··· THE INPUT

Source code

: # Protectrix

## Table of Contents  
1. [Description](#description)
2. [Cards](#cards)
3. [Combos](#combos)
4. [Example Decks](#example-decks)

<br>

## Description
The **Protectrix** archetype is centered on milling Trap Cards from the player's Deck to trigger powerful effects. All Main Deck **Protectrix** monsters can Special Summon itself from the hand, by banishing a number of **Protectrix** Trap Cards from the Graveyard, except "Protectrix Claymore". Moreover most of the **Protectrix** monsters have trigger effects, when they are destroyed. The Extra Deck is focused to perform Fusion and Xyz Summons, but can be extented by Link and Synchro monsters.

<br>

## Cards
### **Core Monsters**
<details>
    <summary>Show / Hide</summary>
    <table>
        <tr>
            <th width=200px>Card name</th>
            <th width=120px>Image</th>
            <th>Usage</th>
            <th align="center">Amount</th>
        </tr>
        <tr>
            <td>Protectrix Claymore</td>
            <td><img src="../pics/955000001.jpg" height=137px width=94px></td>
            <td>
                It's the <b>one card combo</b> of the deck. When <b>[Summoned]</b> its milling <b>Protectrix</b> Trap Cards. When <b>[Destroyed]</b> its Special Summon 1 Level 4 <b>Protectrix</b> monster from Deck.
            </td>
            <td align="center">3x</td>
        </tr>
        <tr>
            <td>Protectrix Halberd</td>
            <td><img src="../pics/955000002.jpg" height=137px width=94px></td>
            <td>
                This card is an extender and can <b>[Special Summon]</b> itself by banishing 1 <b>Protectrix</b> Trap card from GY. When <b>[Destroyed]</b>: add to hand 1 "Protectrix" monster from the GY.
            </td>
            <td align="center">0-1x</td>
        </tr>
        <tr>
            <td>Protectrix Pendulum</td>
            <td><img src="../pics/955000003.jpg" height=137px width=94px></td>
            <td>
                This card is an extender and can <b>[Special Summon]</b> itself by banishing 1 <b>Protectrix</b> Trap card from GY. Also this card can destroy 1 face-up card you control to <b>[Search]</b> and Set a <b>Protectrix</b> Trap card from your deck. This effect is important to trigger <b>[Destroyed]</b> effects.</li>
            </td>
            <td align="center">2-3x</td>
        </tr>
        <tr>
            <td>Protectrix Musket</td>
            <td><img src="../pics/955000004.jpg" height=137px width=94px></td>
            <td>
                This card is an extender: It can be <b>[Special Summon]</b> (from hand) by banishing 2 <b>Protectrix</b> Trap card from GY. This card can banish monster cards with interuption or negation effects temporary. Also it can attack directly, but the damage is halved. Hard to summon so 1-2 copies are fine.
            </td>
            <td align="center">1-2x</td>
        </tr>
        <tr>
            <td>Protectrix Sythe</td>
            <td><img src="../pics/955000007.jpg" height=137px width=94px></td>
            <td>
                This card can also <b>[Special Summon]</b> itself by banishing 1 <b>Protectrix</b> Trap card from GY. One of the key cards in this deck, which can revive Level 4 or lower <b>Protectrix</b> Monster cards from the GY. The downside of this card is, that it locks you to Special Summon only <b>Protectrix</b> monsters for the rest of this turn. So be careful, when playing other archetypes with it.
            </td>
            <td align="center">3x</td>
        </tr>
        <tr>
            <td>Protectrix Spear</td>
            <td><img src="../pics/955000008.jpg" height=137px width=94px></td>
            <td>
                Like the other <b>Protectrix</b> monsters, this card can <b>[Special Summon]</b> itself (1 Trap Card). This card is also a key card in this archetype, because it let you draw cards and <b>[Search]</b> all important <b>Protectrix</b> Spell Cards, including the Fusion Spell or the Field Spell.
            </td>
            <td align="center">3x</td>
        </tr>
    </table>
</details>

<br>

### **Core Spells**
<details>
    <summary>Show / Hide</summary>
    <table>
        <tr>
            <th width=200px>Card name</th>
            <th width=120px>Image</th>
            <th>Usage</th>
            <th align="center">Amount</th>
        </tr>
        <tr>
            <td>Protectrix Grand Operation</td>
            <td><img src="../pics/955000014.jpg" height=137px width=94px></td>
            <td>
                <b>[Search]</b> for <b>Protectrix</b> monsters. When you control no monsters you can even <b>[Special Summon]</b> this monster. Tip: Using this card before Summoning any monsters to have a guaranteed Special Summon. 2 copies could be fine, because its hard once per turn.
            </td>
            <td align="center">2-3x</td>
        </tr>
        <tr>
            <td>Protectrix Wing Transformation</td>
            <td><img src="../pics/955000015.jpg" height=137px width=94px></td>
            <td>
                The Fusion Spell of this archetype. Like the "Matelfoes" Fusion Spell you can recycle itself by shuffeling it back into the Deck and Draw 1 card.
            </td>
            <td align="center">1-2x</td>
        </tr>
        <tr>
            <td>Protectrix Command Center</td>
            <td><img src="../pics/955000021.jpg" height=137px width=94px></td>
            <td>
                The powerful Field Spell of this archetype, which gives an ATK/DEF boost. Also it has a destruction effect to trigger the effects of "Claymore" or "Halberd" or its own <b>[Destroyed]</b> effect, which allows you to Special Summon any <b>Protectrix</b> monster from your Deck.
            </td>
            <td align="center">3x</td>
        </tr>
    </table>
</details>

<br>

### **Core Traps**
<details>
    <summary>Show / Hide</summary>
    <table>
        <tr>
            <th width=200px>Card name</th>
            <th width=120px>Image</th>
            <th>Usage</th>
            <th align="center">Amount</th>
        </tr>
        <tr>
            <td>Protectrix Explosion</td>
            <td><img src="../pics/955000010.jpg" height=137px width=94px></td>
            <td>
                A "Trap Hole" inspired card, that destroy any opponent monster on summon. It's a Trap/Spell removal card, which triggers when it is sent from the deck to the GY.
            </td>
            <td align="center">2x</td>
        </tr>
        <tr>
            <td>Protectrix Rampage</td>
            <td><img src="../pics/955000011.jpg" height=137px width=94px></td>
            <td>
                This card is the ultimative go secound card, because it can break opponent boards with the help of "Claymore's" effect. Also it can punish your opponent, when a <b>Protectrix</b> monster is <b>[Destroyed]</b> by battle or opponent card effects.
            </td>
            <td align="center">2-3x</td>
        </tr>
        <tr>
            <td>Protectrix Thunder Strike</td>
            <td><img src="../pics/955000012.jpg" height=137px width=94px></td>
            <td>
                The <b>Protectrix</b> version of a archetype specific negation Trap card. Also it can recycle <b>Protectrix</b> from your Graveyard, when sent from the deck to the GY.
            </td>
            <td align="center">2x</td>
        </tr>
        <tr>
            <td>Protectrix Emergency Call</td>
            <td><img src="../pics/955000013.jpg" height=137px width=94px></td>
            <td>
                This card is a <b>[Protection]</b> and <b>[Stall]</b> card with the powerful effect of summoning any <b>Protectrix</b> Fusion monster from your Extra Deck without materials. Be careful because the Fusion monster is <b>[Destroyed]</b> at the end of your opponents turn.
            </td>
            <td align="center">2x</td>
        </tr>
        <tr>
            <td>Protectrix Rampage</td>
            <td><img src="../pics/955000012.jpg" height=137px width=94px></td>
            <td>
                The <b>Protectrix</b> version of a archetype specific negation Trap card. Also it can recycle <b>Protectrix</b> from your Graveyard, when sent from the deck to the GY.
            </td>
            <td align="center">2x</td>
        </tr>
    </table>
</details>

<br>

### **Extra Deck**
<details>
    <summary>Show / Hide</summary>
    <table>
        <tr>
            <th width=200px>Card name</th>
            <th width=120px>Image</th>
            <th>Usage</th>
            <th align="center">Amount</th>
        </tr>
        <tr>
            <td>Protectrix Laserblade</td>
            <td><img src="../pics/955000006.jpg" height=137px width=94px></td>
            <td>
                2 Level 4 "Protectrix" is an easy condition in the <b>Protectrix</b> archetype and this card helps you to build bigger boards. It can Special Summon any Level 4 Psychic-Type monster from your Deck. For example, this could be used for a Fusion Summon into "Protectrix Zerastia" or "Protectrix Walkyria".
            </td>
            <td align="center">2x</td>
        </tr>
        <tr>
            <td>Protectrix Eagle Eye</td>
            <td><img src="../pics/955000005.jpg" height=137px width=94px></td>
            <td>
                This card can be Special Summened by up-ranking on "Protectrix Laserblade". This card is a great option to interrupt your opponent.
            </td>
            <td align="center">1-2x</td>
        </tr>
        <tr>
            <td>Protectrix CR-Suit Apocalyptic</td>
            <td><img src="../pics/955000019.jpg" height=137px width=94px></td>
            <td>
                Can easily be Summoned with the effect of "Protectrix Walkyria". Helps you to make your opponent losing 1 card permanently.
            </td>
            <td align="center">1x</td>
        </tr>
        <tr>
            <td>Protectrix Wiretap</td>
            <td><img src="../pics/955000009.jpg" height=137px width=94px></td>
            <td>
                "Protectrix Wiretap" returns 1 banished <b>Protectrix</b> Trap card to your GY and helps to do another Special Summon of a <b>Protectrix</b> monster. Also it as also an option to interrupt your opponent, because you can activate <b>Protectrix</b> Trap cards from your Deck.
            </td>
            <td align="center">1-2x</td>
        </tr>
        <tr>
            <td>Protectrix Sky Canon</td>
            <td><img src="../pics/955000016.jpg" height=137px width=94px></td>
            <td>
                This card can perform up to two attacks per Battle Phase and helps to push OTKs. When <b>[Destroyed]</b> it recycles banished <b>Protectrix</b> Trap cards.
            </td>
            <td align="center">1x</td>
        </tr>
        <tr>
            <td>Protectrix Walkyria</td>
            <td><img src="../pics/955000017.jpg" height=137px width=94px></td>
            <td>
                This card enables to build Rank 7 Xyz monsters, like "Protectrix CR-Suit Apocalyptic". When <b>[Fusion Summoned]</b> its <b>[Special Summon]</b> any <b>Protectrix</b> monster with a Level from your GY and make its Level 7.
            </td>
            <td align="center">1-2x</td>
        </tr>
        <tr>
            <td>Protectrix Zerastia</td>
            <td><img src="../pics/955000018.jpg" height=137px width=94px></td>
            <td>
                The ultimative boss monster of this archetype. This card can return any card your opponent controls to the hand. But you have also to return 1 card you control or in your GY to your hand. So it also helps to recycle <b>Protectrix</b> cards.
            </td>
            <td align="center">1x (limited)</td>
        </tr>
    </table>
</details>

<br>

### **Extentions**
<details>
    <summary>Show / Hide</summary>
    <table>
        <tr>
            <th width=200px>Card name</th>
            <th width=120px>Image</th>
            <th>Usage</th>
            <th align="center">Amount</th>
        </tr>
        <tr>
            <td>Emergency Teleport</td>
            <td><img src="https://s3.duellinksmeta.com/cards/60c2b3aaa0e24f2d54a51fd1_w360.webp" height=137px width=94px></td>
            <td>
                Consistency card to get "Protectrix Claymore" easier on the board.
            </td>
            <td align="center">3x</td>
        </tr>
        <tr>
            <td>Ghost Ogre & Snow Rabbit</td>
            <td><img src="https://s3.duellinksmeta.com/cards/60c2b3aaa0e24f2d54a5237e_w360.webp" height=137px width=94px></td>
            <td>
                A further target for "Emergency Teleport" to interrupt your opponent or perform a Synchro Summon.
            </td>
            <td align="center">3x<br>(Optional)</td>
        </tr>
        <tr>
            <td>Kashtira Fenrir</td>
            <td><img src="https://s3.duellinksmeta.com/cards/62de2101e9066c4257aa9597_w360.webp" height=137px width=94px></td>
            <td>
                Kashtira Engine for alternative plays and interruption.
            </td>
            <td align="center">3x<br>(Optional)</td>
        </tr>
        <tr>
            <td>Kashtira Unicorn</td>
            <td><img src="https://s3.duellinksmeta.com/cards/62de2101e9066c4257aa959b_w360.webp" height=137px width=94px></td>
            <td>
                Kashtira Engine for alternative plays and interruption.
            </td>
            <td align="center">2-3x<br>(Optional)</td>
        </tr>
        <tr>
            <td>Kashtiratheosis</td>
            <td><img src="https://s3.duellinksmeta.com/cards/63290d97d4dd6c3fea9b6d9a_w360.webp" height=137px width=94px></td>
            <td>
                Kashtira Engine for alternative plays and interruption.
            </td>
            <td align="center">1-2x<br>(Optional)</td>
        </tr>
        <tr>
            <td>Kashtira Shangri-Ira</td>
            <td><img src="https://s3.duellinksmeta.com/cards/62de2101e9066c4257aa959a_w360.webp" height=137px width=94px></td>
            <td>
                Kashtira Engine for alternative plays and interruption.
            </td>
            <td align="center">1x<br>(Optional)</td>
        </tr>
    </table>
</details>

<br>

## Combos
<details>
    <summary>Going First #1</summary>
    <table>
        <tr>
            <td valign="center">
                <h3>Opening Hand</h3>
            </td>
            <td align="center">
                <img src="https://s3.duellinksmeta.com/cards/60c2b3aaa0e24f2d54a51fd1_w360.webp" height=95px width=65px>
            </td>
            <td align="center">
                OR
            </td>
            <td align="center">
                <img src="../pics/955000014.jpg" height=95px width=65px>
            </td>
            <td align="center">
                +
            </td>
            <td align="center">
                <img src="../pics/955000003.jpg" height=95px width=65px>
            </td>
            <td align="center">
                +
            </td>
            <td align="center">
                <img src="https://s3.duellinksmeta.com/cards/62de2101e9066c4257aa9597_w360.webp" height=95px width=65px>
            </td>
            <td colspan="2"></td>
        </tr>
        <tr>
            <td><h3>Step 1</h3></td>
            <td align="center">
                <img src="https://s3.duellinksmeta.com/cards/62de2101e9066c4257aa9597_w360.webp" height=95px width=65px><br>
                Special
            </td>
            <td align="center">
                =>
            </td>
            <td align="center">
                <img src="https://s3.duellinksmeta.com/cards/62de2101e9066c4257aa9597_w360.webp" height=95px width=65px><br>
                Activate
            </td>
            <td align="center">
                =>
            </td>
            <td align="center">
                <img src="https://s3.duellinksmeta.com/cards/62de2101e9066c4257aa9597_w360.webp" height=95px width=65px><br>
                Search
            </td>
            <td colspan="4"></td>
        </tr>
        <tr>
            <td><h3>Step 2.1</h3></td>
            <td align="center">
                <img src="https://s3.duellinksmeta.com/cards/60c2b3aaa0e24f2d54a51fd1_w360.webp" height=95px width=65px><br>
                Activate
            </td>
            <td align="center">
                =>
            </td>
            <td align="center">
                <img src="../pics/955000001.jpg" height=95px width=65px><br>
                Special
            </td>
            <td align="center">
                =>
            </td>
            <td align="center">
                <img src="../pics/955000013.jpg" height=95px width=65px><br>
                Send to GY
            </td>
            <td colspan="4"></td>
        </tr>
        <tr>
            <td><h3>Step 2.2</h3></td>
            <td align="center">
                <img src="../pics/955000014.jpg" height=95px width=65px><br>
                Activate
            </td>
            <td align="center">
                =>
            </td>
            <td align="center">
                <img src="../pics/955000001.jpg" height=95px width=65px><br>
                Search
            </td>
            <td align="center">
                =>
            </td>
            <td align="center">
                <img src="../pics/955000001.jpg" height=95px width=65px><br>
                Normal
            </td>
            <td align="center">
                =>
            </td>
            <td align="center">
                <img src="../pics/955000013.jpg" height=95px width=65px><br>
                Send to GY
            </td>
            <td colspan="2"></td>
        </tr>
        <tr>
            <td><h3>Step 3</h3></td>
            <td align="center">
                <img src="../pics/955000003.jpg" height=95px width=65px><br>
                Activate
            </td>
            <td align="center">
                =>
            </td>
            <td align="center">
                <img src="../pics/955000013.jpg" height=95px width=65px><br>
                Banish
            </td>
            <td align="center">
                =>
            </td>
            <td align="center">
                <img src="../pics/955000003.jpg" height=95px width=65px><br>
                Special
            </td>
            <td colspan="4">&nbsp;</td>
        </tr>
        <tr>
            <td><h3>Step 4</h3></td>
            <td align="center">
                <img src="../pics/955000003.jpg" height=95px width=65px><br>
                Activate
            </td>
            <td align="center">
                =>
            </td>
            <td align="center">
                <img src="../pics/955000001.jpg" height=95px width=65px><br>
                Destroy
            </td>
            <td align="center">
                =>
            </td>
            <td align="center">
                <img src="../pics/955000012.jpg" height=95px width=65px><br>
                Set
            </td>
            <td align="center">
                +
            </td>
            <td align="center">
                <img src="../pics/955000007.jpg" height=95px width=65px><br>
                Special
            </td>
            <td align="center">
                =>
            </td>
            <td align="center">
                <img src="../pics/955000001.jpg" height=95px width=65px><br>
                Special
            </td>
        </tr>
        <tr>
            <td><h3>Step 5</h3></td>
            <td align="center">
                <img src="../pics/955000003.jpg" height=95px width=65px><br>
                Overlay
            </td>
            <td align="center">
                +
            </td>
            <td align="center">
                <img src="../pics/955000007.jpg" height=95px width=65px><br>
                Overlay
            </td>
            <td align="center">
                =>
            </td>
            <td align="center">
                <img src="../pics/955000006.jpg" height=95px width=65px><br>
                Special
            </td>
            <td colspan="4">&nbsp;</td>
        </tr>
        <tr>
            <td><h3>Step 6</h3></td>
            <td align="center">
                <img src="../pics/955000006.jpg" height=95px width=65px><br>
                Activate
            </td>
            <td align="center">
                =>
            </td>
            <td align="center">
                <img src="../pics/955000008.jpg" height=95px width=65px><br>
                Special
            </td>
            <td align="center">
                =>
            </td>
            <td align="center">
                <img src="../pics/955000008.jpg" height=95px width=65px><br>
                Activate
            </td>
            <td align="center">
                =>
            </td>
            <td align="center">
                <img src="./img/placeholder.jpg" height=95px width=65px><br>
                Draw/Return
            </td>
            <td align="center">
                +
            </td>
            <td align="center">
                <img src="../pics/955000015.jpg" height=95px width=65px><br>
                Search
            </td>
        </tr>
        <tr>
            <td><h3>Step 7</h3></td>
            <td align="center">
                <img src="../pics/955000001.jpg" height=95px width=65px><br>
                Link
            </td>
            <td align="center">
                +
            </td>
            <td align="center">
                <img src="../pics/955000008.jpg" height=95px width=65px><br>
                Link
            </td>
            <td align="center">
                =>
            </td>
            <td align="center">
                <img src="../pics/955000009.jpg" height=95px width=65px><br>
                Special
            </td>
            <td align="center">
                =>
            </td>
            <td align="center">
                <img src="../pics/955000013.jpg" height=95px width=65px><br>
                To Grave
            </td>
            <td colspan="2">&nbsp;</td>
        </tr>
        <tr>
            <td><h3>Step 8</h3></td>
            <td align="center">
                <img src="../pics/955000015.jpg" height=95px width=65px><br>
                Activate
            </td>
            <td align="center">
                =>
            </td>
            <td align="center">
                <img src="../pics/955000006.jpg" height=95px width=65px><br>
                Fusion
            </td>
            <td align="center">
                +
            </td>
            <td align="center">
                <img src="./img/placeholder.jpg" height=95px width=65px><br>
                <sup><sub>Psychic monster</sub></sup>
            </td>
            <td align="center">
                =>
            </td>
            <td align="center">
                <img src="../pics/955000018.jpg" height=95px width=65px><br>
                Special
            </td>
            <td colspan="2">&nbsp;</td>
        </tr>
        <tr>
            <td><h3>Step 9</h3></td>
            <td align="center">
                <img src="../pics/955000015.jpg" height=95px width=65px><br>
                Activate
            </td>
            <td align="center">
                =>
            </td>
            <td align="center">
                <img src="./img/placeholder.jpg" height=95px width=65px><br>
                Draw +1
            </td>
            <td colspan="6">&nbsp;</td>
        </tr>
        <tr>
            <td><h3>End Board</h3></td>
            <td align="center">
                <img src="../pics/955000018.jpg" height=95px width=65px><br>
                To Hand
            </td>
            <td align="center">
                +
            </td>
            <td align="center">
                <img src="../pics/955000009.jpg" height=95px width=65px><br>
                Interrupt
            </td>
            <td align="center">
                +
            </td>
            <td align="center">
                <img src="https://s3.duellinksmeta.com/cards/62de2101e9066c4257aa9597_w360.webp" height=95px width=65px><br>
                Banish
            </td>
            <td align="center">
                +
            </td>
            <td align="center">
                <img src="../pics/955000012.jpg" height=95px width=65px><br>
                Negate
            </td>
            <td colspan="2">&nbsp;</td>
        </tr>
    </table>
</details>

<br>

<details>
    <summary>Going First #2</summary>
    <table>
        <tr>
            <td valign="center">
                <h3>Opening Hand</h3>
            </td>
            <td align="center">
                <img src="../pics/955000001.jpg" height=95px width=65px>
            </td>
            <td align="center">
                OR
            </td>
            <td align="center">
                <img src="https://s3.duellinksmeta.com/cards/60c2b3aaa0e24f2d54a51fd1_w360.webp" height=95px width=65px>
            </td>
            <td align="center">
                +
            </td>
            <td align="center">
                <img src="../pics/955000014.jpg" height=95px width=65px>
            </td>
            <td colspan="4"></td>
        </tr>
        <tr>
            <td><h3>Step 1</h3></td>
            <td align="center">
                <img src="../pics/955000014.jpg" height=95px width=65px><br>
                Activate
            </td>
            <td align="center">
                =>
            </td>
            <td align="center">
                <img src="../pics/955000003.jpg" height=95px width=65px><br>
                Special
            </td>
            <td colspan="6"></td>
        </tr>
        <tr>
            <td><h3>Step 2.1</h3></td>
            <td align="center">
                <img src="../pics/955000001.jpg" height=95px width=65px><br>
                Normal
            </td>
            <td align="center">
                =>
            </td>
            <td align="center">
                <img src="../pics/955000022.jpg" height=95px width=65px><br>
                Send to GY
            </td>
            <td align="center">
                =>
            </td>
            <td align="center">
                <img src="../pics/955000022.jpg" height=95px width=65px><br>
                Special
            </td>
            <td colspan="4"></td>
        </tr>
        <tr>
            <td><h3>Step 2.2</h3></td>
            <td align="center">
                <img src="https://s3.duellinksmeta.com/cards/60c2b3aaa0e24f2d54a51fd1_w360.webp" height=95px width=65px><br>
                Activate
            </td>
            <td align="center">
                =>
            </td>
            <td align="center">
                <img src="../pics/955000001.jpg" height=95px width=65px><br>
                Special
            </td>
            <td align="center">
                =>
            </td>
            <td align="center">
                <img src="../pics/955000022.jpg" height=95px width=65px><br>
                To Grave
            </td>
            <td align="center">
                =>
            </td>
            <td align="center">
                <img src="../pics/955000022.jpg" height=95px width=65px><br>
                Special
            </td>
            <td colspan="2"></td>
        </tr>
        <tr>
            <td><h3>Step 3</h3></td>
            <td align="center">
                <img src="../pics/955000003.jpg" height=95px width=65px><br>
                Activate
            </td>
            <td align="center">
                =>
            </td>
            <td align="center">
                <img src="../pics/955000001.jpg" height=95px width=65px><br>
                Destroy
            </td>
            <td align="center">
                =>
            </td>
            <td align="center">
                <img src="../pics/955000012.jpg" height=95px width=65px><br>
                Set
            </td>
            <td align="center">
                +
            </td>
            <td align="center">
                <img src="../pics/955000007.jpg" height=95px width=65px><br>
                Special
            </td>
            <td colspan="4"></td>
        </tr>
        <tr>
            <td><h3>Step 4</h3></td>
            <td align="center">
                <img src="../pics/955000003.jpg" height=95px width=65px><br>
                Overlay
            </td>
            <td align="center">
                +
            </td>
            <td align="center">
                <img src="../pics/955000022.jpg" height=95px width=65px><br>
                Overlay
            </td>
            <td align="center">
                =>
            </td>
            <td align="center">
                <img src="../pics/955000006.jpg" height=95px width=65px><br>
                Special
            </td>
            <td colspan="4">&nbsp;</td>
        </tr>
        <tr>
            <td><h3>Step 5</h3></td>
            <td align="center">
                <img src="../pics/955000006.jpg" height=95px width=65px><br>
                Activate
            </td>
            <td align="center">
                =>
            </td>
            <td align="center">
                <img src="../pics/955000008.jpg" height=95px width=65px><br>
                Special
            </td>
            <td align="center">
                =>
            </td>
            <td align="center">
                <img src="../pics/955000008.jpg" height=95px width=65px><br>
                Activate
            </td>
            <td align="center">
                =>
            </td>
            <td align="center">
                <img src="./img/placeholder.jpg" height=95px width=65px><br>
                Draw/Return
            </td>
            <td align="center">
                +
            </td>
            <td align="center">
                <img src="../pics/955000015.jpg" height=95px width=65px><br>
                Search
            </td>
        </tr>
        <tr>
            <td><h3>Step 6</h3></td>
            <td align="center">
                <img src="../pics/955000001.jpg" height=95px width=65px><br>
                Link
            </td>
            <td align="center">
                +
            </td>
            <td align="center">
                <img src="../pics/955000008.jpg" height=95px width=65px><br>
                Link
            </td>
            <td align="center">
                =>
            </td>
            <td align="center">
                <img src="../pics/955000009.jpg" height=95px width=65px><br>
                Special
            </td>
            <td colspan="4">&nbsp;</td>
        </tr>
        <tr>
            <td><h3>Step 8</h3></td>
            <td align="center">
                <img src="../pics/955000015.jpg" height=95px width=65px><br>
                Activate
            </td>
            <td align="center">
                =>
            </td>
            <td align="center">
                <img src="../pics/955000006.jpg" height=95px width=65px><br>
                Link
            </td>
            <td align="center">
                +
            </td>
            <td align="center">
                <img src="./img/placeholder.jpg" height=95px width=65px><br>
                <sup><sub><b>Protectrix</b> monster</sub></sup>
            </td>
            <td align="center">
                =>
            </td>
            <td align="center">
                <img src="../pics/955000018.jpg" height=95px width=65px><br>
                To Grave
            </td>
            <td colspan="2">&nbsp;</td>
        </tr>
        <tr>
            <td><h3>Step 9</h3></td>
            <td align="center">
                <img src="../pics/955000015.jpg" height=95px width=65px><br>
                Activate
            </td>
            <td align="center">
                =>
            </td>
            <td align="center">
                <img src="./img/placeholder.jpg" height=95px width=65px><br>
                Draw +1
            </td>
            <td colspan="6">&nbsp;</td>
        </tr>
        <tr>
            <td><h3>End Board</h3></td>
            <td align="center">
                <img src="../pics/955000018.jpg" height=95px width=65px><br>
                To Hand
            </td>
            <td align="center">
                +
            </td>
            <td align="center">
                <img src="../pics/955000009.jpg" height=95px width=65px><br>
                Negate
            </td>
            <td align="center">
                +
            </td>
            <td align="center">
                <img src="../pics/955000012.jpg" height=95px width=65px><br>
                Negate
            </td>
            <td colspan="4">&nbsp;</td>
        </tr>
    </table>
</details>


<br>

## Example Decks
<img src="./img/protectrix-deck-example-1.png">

······

Only the lines above starting at the line that holds "A further target" and ending at the line that holds "<td>Kashtira Fenrir</td>" are to be repeated, exactly and in full.

                A further target for "Emergency Teleport" to interrupt your opponent or perform a Synchro Summon.
            </td>
            <td align="center">3x<br>(Optional)</td>
        </tr>
        <tr>
            <td>Kashtira Fenrir</td>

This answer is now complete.